• Two CRT TVs sitting on the curb, waiting for garbage pickup next to raked leaves.
  • The bumper sticker for a restaurant: “Has Lil’ Fat Gretchen Fed You Lately?”
  • Canvassing with Casey for the Democratic Party of Outagamie County (Wisconsin).
    • The energetic, competent, all-women team at the field office.
    • The household of two ay-runs: one Aaron and one Erin.
    • Another voter, H, who started out friendly and kind but who got unfriendly and unkind when I asked her one too many questions (admittedly, I was off-script, but I was curious and thought I had been respectful). It felt like the warmth and humanity between us drained in the space of a second. It was jarring.

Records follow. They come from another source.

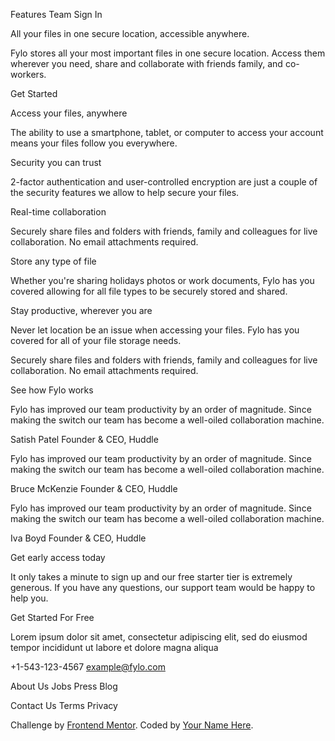 Features
Team
Sign In

All your files in one secure location, accessible anywhere.

Fylo stores all your most important files in one secure location. Access them wherever
you need, share and collaborate with friends family, and co-workers.

Get Started

Access your files, anywhere

The ability to use a smartphone, tablet, or computer to access your account means your
files follow you everywhere.

Security you can trust

2-factor authentication and user-controlled encryption are just a couple of the security
features we allow to help secure your files.

Real-time collaboration

Securely share files and folders with friends, family and colleagues for live collaboration.
No email attachments required.

Store any type of file

Whether you're sharing holidays photos or work documents, Fylo has you covered allowing for all
file types to be securely stored and shared.

Stay productive, wherever you are

Never let location be an issue when accessing your files. Fylo has you covered for all of your file
storage needs.

Securely share files and folders with friends, family and colleagues for live collaboration. No email
attachments required.

See how Fylo works

Fylo has improved our team productivity by an order of magnitude. Since making the switch our team has
become a well-oiled collaboration machine.

Satish Patel
Founder & CEO, Huddle

Fylo has improved our team productivity by an order of magnitude. Since making the switch our team has
become a well-oiled collaboration machine.

Bruce McKenzie
Founder & CEO, Huddle

Fylo has improved our team productivity by an order of magnitude. Since making the switch our team has
become a well-oiled collaboration machine.

Iva Boyd
Founder & CEO, Huddle

Get early access today

It only takes a minute to sign up and our free starter tier is extremely generous. If you have any
questions, our support team would be happy to help you.

Get Started For Free

Lorem ipsum dolor sit amet, consectetur adipiscing elit, sed do eiusmod tempor incididunt ut labore et
dolore magna aliqua

+1-543-123-4567
example@fylo.com

About Us
Jobs
Press
Blog

Contact Us
Terms
Privacy

  <footer>
    <p class="attribution">
      Challenge by <a href="https://www.frontendmentor.io?ref=challenge" target="_blank">Frontend Mentor</a>. 
      Coded by <a href="#">Your Name Here</a>.
    </p>
  </footer>
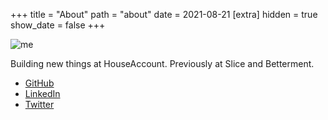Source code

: +++
title = "About"
path = "about"
date = 2021-08-21
[extra]
hidden = true
show_date = false
+++

![me](/images/profile.jpeg)

Building new things at HouseAccount. Previously at Slice and Betterment.

* [GitHub](https://github.com/RowanMcDonald)
* [LinkedIn](https://www.linkedin.com/in/rowan-mcdonald)
* [Twitter](https://www.twitter.com/rowangoldenarch)
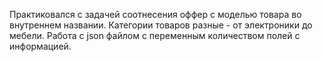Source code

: Практиковался с задачей соотнесения оффер с моделью товара во внутреннем названии. 
Категории товаров разные - от электроники до мебели. 
Работа с json файлом с переменным количеством полей с информацией.
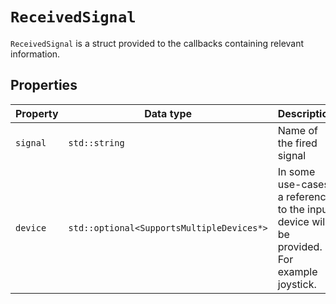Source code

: # ``ReceivedSignal``

``ReceivedSignal`` is a struct provided to the callbacks containing
relevant information.

## Properties
| Property   | Data type | Description                                                                                |
|------------| --- |--------------------------------------------------------------------------------------------|
| ``signal`` | ``std::string`` | Name of the fired signal                                                                   |
| ``device`` | ``std::optional<SupportsMultipleDevices*>`` | In some use-cases, a reference to the input device will be provided. For example joystick. |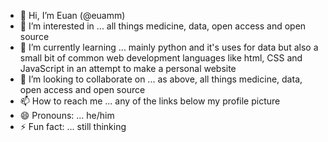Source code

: - 👋 Hi, I’m Euan (@euamm)
- 👀 I’m interested in ... all things medicine, data, open access and open source
- 🌱 I’m currently learning ... mainly python and it's uses for data but also a small bit of common web development languages like html, CSS and JavaScript in an attempt to make a personal website
- 💞️ I’m looking to collaborate on ... as above, all things medicine, data, open access and open source
- 📫 How to reach me ... any of the links below my profile picture
- 😄 Pronouns: ... he/him
- ⚡ Fun fact: ... still thinking

<!---
<a rel="me" href="https://mastodon.social/@euanm">Mastodon</a>
--->
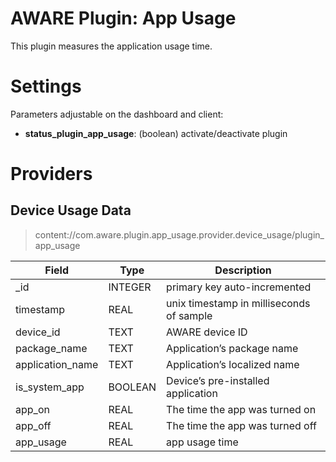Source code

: AWARE Plugin: App Usage
==========================

This plugin measures the application usage time.

# Settings
Parameters adjustable on the dashboard and client:
- **status_plugin_app_usage**: (boolean) activate/deactivate plugin

# Providers
##  Device Usage Data
> content://com.aware.plugin.app_usage.provider.device_usage/plugin_app_usage

Field | Type | Description
----- | ---- | -----------
_id | INTEGER | primary key auto-incremented
timestamp | REAL | unix timestamp in milliseconds of sample
device_id | TEXT | AWARE device ID
package_name | TEXT | Application’s package name    
application_name | TEXT | Application’s localized name
is_system_app | BOOLEAN	 | Device’s pre-installed application
app_on | REAL | The time the app was turned on
app_off	| REAL | The time the app was turned off
app_usage	| REAL | app usage time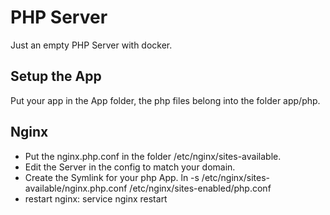 # PHP Server
Just an empty PHP Server with docker.


## Setup the App
Put your app in the App folder, the php files belong into the folder app/php.

## Nginx
* Put the nginx.php.conf in the folder /etc/nginx/sites-available.
* Edit the Server in the config to match your domain.
* Create the Symlink for your php App. ln -s /etc/nginx/sites-available/nginx.php.conf /etc/nginx/sites-enabled/php.conf
* restart nginx: service nginx restart

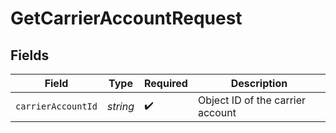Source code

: # GetCarrierAccountRequest


## Fields

| Field                            | Type                             | Required                         | Description                      |
| -------------------------------- | -------------------------------- | -------------------------------- | -------------------------------- |
| `carrierAccountId`               | *string*                         | :heavy_check_mark:               | Object ID of the carrier account |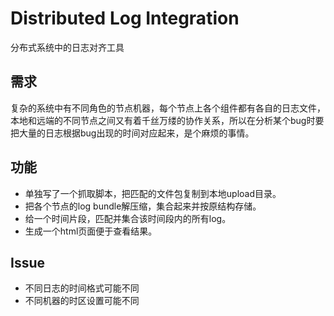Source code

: # Distributed Log Integration
分布式系统中的日志对齐工具

## 需求
复杂的系统中有不同角色的节点机器，每个节点上各个组件都有各自的日志文件，本地和远端的不同节点之间又有着千丝万缕的协作关系，所以在分析某个bug时要把大量的日志根据bug出现的时间对应起来，是个麻烦的事情。


## 功能

- 单独写了一个抓取脚本，把匹配的文件包复制到本地upload目录。
- 把各个节点的log bundle解压缩，集合起来并按原结构存储。
- 给一个时间片段，匹配并集合该时间段内的所有log。
- 生成一个html页面便于查看结果。


## Issue

- 不同日志的时间格式可能不同
- 不同机器的时区设置可能不同
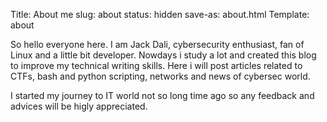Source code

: Title: About me
slug: about
status: hidden
save-as: about.html
Template: about

So hello everyone here. I am Jack Dali, cybersecurity enthusiast, fan of Linux and
a little bit developer. Nowdays i study a lot and created this blog to improve my 
technical writing skills. Here i will post articles related to CTFs, bash and python
scripting, networks and news of cybersec world.

I started my journey to IT world not so long time ago so any feedback and advices will be higly appreciated.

    • The dismal astroturf-y suburban development they sent us to. A lifestyle I don’t want to arrogantly dismiss, but which feels somehow wrong to me. They shirk the diversity of cities without even the nice architectural patchwork of older (yet still homogenous) rural towns or a guiding ideal other than property sales. Of course, cities and older rural towns are partly built by money-focused developers, too. But at least they have the decency to have been built up by many money-focused developers over a long period of time.
    • How the second sweetest person we talked to was a Republican. The first sweetest was a Democratic mom who warned us that the neighborhood was super Republican-y.
    • Suffering only one door-slam rejection.
  • Going to the bathroom in a nice-ish Italian restaurant and walking in on a maybe ten-year-old kid throwing pebbles from the fancy-ish sink into the trash can, and him yelling, “SHIT!” presumably because I had seen his crime.